*YOUR INSTRUCTIONS*: Restate word for word the lines of the data below, from the first through the one that has "### 2. **Mobile".

[Saved data entries]

=== Begin Enclosure ===

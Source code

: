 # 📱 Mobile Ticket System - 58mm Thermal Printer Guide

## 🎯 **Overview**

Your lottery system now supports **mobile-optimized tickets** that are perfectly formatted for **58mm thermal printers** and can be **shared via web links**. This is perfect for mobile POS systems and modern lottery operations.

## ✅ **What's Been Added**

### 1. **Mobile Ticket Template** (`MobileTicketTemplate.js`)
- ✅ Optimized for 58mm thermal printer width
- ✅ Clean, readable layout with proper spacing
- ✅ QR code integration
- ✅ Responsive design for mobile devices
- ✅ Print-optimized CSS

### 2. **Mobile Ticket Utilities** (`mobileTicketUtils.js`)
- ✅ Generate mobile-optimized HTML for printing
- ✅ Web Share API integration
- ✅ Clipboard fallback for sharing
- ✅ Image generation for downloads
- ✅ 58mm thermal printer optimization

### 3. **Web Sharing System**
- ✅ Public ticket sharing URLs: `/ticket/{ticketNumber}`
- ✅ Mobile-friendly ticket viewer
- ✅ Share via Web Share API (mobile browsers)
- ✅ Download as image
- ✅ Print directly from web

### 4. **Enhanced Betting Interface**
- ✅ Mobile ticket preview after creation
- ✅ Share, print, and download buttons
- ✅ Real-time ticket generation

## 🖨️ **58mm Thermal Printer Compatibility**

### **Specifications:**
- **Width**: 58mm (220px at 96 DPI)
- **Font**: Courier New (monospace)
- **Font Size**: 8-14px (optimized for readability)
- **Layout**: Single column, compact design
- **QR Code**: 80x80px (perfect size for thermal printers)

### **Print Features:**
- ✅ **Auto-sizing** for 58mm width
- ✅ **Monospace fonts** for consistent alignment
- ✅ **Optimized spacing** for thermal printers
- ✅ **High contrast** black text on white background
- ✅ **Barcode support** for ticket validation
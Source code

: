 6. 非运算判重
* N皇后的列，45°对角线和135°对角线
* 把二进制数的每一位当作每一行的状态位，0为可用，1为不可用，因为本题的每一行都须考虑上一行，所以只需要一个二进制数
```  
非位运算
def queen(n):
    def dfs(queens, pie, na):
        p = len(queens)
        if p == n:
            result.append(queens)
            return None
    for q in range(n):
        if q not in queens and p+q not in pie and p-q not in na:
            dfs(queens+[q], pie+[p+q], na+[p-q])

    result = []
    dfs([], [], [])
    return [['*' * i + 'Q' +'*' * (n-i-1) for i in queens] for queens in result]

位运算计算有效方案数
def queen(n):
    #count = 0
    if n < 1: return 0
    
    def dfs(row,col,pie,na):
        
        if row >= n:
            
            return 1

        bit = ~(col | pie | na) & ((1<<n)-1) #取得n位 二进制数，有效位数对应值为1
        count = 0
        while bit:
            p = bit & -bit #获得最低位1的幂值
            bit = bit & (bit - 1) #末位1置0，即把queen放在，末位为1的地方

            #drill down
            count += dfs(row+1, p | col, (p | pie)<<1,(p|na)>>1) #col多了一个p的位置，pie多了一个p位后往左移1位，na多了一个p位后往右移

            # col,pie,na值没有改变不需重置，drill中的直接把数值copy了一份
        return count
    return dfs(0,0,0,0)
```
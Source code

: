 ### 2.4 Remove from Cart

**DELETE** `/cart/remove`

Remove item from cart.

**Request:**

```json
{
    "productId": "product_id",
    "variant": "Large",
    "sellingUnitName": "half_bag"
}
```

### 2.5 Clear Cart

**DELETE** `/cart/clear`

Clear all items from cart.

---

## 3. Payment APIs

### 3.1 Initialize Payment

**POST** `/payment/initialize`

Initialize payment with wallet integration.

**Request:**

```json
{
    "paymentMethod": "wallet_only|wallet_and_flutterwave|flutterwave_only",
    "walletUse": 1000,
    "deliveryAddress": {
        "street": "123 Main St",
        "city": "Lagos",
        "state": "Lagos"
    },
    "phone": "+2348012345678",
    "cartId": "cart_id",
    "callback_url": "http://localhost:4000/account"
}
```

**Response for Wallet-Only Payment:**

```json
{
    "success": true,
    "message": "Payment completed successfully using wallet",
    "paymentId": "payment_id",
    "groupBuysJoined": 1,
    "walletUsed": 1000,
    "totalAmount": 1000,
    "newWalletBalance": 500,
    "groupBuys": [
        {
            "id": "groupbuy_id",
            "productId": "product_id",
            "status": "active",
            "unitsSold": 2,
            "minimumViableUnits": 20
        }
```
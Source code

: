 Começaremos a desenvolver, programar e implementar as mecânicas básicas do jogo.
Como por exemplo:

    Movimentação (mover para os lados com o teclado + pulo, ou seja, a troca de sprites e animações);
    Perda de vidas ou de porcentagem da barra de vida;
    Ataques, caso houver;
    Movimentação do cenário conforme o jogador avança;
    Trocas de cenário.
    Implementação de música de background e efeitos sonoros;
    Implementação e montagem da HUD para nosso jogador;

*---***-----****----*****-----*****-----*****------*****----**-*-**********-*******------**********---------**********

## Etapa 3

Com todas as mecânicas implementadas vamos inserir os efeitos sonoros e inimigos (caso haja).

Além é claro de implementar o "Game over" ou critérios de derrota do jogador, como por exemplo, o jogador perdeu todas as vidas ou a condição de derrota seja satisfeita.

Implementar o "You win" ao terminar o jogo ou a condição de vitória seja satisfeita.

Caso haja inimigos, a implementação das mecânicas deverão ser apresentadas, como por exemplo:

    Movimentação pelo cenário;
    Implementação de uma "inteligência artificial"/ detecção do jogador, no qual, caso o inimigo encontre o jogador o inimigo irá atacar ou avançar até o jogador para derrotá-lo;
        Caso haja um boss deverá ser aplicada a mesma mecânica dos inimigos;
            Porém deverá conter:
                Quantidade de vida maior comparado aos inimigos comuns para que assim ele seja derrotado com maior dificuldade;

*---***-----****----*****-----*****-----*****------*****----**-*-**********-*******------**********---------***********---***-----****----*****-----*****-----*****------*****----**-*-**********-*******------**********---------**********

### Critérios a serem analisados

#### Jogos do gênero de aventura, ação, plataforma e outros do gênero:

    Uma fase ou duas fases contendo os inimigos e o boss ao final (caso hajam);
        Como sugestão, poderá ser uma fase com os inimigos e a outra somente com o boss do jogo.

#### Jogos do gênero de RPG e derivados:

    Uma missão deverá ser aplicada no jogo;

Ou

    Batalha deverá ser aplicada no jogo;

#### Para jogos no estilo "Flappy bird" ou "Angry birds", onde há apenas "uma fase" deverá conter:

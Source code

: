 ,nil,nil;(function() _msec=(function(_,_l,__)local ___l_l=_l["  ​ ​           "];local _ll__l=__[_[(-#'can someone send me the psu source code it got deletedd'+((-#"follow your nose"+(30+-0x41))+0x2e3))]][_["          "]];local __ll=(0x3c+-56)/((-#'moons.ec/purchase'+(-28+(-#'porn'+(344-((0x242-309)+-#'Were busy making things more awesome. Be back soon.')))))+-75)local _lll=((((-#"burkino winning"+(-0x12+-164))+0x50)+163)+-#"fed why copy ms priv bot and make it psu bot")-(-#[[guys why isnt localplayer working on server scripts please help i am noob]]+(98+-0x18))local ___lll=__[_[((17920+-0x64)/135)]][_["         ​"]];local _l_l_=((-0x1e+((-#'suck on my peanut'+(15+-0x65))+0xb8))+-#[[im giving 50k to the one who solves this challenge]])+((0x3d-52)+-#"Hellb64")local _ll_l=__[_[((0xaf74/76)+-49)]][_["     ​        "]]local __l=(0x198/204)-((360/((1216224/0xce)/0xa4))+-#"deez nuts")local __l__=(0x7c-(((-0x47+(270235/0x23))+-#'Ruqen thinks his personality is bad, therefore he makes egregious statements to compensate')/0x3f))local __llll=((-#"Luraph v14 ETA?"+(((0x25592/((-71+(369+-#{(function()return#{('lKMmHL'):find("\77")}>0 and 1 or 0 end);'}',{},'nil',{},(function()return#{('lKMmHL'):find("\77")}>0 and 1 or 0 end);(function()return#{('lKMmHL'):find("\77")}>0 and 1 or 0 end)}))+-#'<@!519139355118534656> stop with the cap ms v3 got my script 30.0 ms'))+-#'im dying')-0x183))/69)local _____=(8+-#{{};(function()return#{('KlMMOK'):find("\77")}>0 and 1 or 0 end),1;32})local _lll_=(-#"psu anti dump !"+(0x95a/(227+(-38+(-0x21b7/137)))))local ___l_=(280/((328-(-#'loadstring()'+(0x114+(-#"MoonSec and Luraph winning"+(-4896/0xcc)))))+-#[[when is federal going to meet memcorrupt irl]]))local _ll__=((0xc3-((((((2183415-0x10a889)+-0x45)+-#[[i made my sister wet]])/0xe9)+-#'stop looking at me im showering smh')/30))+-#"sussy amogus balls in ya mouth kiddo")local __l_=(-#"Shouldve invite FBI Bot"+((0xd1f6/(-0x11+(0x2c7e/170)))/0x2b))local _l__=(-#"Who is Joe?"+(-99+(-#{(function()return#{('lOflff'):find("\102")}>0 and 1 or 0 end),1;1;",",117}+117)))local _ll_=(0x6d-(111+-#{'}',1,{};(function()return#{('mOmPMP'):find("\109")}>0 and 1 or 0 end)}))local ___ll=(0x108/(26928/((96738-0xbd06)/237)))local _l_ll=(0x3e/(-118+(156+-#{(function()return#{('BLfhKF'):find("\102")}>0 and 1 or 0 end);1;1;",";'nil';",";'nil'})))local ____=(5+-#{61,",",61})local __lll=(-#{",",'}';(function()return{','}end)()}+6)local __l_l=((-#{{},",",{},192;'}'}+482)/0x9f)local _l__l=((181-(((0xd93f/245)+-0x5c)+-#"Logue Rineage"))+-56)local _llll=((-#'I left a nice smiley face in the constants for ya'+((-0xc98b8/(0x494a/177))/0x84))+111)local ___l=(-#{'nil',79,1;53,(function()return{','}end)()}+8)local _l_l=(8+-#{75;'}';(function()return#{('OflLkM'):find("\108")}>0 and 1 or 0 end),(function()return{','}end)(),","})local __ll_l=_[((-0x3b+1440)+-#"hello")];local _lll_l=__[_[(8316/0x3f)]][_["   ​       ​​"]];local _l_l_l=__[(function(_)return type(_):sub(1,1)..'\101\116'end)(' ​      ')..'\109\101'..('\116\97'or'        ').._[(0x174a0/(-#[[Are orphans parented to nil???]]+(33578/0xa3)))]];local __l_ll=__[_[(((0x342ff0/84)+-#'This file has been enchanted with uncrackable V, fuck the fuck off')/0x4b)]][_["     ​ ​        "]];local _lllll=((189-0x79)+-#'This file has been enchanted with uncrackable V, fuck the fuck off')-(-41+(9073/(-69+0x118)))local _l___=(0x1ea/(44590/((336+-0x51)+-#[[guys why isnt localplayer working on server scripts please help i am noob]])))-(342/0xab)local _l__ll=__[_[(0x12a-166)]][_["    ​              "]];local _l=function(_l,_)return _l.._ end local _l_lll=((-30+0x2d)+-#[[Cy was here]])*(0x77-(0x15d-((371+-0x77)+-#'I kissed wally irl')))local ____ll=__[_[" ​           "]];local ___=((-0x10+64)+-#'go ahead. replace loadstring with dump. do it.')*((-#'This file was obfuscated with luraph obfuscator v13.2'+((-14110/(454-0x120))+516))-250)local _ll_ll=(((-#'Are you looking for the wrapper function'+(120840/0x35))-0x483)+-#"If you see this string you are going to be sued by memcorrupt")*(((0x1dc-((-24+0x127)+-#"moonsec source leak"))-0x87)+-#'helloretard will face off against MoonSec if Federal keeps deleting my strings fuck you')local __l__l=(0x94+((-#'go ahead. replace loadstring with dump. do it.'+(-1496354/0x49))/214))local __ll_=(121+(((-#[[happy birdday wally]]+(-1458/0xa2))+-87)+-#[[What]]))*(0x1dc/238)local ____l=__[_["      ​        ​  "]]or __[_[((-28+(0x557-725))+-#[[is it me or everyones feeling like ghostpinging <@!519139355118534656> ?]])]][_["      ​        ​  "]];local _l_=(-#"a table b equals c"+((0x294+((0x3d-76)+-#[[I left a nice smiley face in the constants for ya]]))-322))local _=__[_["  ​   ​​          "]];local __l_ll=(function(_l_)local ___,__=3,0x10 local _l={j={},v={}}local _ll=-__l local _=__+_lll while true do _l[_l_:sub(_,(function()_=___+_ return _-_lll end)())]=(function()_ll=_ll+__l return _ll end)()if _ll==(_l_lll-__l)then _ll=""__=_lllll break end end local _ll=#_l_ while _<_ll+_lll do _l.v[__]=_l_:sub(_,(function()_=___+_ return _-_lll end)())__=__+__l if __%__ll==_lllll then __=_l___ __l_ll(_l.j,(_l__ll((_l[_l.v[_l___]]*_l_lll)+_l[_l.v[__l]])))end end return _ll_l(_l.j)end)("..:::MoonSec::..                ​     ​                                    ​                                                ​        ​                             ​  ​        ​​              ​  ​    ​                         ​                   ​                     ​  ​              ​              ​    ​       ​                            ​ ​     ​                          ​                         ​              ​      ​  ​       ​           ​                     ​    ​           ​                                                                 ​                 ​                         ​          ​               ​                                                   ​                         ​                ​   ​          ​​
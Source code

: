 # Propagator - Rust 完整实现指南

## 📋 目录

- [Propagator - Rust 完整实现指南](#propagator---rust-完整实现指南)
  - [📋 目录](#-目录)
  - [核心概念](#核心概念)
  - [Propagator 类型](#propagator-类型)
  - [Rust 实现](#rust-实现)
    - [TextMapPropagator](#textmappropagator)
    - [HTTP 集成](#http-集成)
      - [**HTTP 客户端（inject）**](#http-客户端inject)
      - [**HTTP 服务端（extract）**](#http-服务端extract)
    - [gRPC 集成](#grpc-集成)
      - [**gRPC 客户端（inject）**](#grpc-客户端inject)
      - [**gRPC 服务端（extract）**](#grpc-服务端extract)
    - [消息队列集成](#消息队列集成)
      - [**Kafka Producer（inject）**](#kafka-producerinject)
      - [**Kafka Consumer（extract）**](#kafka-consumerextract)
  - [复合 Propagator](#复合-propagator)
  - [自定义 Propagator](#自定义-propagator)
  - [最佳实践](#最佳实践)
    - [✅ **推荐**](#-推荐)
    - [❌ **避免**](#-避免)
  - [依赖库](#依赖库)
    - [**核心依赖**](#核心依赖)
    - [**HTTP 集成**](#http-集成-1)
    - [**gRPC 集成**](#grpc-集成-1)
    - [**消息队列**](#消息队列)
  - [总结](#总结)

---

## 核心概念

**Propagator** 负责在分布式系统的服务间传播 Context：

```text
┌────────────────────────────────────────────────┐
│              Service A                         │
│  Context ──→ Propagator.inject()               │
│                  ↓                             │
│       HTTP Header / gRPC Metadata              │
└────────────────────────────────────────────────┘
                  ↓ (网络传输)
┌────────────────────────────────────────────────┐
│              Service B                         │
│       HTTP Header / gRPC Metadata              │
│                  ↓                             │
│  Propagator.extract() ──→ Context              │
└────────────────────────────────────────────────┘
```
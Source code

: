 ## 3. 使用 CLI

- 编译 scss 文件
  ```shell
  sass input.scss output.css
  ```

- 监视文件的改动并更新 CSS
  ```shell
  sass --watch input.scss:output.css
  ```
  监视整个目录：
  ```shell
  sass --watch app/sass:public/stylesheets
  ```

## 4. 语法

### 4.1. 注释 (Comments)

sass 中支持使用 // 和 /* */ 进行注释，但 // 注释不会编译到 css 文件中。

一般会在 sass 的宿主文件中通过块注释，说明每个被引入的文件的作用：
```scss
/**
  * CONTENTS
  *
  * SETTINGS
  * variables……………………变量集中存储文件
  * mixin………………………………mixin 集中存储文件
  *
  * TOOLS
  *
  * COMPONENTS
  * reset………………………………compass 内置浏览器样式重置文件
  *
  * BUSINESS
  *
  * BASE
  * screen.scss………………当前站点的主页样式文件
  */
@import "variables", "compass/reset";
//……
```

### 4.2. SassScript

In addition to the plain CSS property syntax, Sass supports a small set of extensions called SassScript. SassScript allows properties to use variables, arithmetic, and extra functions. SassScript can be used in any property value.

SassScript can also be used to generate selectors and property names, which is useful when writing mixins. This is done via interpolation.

=== End Enclosure ===

*ANSWER SECTION*:
Source code

: # 📱 Mobile Ticket System - 58mm Thermal Printer Guide

## 🎯 **Overview**

Your lottery system now supports **mobile-optimized tickets** that are perfectly formatted for **58mm thermal printers** and can be **shared via web links**. This is perfect for mobile POS systems and modern lottery operations.

## ✅ **What's Been Added**

### 1. **Mobile Ticket Template** (`MobileTicketTemplate.js`)
- ✅ Optimized for 58mm thermal printer width
- ✅ Clean, readable layout with proper spacing
- ✅ QR code integration
- ✅ Responsive design for mobile devices
- ✅ Print-optimized CSS

### 2. **Mobile Ticket Utilities** (`mobileTicketUtils.js`)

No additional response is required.